Source Journal of Nursing Education and Practice 3 (2013). - ISSN 1925-4040 - p. 80 - 87.
DOI http://dx.doi.org/10.5430/jnep.v3n3p80
Department(s) Education and Competence Studies
WASS
Publication type Refereed Article in a scientific journal
Publication year 2013
Abstract Background: The aim of this study is to validate a newly developed nurses' self-efficacy sources inventory. We test the validity of a five-dimensional model of sources of self-efficacy, which we contrast with the traditional four-dimensional model based on Bandura’s theoretical concepts.

Methods: Confirmatory factor analysis was used in the development of the newly developed self-efficacy measure. Model fit was evaluated based upon commonly recommended goodness-of-fit indices, including the χ2 of the model fit, the Root Mean Square Error of approximation (RMSEA), the Tucker-Lewis Index (TLI), the Standardized Root Mean Square Residual (SRMR), and the Bayesian Information Criterion (BIC).

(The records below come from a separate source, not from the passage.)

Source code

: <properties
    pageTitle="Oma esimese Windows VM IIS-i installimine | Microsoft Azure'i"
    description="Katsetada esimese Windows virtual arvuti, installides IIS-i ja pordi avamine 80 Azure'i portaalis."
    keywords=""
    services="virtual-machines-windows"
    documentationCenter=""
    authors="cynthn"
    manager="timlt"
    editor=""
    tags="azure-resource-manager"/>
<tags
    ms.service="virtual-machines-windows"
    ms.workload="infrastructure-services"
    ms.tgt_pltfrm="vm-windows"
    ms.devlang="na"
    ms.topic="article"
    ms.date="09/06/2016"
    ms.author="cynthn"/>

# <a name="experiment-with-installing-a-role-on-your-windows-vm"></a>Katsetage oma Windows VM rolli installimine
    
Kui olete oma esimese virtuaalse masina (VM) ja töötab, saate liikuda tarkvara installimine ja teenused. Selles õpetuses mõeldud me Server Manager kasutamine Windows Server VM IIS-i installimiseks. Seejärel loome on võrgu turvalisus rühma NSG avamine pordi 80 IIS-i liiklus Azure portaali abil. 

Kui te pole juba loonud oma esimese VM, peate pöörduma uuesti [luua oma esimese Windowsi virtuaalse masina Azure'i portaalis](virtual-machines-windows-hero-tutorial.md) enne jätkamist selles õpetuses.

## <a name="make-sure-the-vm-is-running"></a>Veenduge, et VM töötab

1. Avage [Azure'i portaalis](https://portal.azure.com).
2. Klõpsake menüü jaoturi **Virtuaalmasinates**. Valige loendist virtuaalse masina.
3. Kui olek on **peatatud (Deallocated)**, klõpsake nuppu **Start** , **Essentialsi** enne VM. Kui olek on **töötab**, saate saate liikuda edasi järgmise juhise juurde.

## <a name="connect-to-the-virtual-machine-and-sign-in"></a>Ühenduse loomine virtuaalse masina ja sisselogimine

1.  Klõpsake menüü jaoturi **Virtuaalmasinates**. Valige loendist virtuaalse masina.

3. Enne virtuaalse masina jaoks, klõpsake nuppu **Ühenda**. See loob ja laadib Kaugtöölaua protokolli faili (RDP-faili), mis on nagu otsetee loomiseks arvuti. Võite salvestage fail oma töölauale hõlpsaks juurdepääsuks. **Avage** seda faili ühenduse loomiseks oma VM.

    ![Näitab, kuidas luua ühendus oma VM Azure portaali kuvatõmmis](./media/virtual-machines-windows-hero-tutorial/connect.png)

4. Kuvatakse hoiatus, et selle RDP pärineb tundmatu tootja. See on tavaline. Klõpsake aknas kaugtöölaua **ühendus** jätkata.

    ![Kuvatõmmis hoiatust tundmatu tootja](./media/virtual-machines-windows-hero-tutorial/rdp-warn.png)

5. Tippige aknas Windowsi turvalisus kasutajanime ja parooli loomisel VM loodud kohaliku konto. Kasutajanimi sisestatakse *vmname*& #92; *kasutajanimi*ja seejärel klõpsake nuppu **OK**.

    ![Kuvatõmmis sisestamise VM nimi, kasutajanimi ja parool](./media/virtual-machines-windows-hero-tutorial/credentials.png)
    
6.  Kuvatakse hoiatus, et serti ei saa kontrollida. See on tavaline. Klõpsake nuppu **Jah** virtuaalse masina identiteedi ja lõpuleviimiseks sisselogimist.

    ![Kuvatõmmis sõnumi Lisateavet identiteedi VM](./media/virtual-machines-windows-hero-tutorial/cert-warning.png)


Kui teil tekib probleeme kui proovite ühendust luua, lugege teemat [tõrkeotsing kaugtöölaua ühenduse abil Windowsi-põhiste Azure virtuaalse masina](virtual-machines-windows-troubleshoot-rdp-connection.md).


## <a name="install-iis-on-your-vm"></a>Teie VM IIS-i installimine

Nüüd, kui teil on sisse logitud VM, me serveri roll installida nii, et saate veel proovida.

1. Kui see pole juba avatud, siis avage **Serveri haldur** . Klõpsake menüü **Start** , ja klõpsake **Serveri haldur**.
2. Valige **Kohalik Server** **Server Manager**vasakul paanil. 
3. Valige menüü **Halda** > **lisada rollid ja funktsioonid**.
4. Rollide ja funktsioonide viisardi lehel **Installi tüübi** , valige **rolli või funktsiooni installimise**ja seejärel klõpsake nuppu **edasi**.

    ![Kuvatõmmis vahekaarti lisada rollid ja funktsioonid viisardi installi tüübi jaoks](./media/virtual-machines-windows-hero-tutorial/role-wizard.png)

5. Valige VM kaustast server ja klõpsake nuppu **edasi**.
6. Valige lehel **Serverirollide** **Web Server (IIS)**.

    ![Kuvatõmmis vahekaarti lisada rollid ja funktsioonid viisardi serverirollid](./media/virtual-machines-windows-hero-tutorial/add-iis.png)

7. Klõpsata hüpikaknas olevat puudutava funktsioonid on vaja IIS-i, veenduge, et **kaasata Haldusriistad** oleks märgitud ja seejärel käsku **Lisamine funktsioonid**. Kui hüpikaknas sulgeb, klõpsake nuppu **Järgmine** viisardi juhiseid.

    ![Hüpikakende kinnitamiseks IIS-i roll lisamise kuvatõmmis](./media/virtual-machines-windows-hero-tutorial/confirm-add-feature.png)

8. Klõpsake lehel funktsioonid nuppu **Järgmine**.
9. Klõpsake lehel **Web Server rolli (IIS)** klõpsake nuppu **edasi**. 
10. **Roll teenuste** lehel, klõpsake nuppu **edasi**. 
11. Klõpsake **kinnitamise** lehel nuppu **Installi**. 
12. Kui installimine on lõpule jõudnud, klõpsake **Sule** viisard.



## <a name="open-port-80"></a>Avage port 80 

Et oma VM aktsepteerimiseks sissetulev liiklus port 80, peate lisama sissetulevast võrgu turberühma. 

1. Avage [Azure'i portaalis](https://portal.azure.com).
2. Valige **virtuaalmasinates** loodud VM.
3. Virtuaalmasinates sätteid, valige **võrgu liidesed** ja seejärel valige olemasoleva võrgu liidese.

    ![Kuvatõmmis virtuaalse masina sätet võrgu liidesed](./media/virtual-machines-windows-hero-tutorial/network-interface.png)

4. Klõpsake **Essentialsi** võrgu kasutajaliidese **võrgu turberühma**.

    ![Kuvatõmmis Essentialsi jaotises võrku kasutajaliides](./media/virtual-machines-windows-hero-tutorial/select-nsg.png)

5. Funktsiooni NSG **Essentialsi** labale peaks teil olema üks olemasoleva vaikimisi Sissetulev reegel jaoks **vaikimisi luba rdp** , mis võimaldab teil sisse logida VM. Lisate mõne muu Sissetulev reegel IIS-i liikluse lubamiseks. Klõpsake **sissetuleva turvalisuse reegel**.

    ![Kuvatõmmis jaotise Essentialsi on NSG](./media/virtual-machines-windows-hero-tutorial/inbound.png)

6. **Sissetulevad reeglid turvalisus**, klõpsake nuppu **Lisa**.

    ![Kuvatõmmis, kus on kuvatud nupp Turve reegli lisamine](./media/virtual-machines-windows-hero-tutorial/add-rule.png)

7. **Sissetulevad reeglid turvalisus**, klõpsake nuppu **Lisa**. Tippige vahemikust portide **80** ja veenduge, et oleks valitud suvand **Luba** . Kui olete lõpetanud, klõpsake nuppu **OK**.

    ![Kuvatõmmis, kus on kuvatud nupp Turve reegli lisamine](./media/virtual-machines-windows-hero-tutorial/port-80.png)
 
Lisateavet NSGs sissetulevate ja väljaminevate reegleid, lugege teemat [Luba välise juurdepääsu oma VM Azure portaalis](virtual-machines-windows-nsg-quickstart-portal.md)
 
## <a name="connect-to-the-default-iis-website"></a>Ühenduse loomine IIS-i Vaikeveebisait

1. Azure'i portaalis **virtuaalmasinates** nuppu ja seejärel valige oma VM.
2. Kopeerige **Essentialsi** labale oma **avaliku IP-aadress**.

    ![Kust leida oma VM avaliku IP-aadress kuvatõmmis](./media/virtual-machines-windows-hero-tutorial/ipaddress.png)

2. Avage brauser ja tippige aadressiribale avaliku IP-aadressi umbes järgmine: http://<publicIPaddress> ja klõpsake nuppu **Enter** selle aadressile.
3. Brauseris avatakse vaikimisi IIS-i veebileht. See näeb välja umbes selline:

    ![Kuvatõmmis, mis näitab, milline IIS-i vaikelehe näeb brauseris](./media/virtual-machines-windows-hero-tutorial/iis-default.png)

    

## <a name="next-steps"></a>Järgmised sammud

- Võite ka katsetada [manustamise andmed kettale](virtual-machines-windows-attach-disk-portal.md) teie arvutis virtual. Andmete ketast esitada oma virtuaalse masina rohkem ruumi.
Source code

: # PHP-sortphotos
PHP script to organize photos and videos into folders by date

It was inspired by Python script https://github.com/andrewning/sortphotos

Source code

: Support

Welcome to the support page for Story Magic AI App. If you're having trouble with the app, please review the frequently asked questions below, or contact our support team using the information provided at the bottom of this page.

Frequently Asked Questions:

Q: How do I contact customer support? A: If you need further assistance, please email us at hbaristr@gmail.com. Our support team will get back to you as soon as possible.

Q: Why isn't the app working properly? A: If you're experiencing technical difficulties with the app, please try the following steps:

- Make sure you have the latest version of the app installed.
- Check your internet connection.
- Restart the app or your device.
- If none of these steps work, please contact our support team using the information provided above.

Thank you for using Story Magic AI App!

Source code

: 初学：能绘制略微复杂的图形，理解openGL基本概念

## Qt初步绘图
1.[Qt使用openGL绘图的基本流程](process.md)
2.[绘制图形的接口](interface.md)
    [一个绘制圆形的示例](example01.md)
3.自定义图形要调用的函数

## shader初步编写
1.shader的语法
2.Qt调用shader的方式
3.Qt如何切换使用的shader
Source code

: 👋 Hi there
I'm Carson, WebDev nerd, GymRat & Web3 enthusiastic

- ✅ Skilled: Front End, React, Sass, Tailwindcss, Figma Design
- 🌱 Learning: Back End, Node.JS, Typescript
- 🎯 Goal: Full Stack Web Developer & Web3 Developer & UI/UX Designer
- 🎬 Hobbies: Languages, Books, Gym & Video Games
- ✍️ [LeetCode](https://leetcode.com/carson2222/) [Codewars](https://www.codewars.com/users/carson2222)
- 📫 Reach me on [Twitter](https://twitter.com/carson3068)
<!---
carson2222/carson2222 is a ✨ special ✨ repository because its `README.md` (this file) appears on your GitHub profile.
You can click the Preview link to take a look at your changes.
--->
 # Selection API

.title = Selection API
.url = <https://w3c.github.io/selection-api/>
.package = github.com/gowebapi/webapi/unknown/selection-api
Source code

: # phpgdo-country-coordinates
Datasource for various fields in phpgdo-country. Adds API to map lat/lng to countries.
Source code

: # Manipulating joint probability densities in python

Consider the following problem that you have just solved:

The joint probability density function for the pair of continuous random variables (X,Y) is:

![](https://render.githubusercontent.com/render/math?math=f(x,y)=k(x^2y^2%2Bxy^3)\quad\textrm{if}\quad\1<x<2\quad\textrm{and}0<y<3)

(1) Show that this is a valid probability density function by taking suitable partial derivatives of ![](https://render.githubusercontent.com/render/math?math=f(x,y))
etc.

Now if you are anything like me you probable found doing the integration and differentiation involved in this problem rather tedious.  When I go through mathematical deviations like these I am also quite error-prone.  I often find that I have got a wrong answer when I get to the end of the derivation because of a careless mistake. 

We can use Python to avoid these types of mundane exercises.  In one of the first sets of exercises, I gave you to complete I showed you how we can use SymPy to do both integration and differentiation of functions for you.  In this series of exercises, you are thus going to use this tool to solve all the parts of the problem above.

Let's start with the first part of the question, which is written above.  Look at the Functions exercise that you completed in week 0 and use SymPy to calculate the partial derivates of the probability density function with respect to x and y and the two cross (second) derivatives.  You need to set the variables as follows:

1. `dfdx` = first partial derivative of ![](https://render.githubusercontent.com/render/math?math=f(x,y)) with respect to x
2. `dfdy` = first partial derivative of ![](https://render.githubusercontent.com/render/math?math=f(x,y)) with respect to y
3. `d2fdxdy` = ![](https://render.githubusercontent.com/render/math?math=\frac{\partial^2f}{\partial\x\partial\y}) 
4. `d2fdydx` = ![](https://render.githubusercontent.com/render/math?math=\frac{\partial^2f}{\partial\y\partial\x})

Results: All 22 items of the newly developed five-factor sources of self-efficacy have high factor loadings (range .40-.80). Structural equation modeling showed that a five-factor model is favoured over the four-factor model.
Conclusions and implications: Results of this study show that differentiation of the vicarious experience source into a peer- and expert based source reflects better how nursing students develop self-efficacy beliefs. This has implications for clinical learning environments: a better and differentiated use of self-efficacy sources can stimulate the professional development of nursing students.